Santorum Tells NRA There's No Perfect Candidate but 'We've Got to Win'
Despite his no longer being a presidential candidate and having yet to endorse the presumptive GOP nominee, Rick Santorum gave an impassioned address to the National Rifle Association's annual meeting today in St. Louis and implored the attendees to "make sure we defeat Barack Obama in the general election."
Santorum ended his bid for the presidency earlier this week and noted his appearance as a former presidential candidate is different than when he originally agreed to speak.
Both Mitt Romney and Newt Gingrich addressed the convention before Santorum and he only mentioned Romney once when he said he agreed with his former rival's comments on the future of the Supreme Court being at stake in the election.

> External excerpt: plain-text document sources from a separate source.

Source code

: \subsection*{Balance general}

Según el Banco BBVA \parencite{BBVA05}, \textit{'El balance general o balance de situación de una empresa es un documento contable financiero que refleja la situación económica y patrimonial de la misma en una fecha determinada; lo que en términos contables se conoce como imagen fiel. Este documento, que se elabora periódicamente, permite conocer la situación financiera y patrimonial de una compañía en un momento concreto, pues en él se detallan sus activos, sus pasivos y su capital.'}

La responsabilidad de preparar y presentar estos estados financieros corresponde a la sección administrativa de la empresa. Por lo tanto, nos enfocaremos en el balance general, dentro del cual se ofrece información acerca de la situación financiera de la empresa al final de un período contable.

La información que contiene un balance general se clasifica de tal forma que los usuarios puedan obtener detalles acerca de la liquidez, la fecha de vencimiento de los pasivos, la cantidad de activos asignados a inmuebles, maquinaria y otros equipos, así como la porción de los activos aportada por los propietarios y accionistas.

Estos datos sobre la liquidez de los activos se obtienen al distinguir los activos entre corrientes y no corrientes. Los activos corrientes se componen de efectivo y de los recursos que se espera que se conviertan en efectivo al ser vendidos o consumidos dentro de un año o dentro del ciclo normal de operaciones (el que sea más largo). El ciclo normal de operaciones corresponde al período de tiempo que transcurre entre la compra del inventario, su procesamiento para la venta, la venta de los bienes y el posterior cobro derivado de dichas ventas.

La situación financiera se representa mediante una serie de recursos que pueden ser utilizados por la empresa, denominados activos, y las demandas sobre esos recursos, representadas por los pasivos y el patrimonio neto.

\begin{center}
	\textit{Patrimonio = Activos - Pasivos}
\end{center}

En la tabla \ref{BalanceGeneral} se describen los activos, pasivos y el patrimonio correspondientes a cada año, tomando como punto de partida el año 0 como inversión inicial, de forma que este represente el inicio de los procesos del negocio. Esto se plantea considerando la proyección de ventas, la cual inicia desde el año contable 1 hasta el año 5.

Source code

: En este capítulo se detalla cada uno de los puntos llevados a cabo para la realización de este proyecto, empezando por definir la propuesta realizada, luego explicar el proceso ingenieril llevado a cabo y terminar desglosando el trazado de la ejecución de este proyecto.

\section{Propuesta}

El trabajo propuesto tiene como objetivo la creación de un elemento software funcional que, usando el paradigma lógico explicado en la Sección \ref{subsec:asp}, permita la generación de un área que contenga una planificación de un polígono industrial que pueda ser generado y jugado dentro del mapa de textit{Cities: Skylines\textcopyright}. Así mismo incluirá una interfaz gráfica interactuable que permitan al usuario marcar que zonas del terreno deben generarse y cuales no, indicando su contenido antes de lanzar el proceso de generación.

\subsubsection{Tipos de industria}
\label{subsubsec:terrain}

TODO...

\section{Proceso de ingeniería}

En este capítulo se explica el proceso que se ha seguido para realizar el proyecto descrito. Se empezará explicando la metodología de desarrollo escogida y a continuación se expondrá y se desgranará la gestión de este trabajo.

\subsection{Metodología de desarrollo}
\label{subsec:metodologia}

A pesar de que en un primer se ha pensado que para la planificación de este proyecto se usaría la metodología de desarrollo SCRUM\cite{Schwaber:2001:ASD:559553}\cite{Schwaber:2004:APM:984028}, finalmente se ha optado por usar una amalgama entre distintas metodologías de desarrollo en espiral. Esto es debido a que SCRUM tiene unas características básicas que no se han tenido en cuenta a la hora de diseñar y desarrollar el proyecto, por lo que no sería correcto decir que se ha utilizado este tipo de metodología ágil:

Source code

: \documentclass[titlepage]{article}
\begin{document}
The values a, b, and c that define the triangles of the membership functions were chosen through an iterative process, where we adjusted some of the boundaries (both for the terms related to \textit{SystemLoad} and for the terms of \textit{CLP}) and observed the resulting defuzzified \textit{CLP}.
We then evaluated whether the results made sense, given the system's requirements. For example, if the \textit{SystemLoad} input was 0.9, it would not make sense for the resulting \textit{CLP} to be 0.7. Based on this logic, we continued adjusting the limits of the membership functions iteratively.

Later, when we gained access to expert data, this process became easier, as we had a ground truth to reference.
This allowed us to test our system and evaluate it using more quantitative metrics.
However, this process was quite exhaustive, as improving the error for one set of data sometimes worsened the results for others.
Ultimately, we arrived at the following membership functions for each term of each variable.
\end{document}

But he made a full-throated argument that Obama must be denied re-election, without mentioning Romney's name, calling it, as he did throughout his presidential campaign, "the most important election of your lifetime."
"The reason I drove around Iowa in a pickup truck with a guy named Chuck for months on end with no chance of winning is because Karen and my family thought we had to be all in," Santorum said, recalling his time in Iowa being driven around in volunteer Chuck Laudner's truck. "This was not a race that I felt comfortable sitting on the sidelines, so I ask all of you to do everything you can."
He then told the audience that he knows there will always be candidates that aren't perfect, a seemingly subtle reference to Romney, but "we've got to win."
"We've got to elect conservatives in our primaries and make sure they are elected in the general election, but we have to be all in," Santorum said, referring to NRA executive vice president Wayne LaPierre's earlier address. "I pledge to you I will be all in from now until November. I will do everything I can to elect Republicans up and down the ticket and with your help we, will do it."
The former Pennsylvania senator, 53, also noted that his wife, Karen, was also supposed to join him at the convention, but was home in Virginia with their 3-year-old daughter, Bella, who is still recovering from a bout of pneumonia that took her to the hospital last weekend before he ended his campaign. Bella suffers from Trisomy 18, a rare genetic disorder. He said his wife is a passionate gun owner who "owns way more guns than I do" and said daughter Bella, as of today, is also a life member.
"Karen and I are life members of the NRA and we wanted to announce today that … Bella is a life member of the NRA, too. And I hope it's a long life," Santorum said to cheers.
Although Santorum spoke minutes after Romney and the two are expected to meet to discuss an endorsement in the near future, such a meeting did not take place today in St. Louis. The two might meet next week when Romney campaigns in Pennsylvania, but it's just as likely they will not meet until after the Pennsylvania primary April 24, sources said.
New York, Connecticut and Delaware also vote that day.